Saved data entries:
————

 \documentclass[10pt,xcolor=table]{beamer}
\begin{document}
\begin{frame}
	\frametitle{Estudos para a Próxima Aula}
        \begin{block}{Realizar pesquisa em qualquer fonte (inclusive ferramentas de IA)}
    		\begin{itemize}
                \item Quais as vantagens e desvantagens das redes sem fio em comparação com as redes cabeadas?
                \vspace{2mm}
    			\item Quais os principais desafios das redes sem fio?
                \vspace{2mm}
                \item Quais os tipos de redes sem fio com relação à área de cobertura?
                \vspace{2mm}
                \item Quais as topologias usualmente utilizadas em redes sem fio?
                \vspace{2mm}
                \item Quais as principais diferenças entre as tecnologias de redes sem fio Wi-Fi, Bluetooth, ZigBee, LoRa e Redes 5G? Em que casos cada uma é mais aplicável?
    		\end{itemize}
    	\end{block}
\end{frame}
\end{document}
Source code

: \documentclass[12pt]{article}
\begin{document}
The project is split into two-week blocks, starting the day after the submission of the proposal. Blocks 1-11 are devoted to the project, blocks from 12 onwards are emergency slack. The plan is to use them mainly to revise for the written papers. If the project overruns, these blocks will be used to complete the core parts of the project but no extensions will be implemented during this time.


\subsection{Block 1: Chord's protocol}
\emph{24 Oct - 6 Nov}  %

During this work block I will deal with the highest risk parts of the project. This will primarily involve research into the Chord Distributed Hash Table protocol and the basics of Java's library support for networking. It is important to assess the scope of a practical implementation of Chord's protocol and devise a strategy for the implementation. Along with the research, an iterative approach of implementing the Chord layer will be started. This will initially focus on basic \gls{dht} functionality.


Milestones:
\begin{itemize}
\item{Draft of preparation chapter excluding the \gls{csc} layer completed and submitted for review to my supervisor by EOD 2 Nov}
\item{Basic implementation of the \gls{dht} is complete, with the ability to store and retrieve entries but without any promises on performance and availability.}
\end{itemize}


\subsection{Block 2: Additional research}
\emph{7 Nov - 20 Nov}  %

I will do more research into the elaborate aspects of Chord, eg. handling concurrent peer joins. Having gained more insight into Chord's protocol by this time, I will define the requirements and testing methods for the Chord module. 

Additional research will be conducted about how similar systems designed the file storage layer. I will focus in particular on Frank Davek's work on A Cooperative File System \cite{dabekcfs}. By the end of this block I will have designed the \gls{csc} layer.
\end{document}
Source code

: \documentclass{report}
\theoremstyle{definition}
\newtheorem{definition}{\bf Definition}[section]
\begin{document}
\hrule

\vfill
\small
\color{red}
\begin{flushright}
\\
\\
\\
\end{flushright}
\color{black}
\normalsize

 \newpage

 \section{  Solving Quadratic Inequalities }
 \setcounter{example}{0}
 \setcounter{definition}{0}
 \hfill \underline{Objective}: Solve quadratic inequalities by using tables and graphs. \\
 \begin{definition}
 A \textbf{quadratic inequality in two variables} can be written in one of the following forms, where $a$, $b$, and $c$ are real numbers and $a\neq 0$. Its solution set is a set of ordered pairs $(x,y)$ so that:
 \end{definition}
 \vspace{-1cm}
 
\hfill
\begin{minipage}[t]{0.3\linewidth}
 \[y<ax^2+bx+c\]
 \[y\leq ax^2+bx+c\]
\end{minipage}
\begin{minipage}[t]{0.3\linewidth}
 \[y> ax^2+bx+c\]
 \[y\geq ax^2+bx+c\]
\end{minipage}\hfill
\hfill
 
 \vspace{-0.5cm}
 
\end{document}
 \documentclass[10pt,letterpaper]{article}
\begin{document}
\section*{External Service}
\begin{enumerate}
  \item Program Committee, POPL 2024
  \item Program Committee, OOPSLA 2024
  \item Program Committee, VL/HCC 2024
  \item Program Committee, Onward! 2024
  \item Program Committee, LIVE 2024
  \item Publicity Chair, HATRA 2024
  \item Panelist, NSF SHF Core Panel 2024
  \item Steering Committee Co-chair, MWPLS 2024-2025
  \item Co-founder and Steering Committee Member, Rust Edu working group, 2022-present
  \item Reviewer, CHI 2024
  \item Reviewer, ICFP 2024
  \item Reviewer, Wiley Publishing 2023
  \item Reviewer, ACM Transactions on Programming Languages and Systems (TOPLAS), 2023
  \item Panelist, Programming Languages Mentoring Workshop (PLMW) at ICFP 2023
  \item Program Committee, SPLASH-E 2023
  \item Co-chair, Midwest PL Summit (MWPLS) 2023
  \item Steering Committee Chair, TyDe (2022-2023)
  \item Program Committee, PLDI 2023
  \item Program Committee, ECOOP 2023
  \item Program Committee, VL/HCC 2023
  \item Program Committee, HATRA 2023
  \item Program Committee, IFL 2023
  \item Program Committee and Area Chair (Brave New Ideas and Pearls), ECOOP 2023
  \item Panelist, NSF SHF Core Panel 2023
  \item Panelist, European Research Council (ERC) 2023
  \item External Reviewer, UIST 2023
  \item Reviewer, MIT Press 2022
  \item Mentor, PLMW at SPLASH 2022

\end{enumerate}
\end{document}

————

Your assignment> Using the records above, report each line with the string "Languages".

Answer section>
  \item Reviewer, ACM Transactions on Programming Languages and Systems (TOPLAS), 2023
  \item Panelist, Programming Languages Mentoring Workshop (PLMW) at ICFP 2023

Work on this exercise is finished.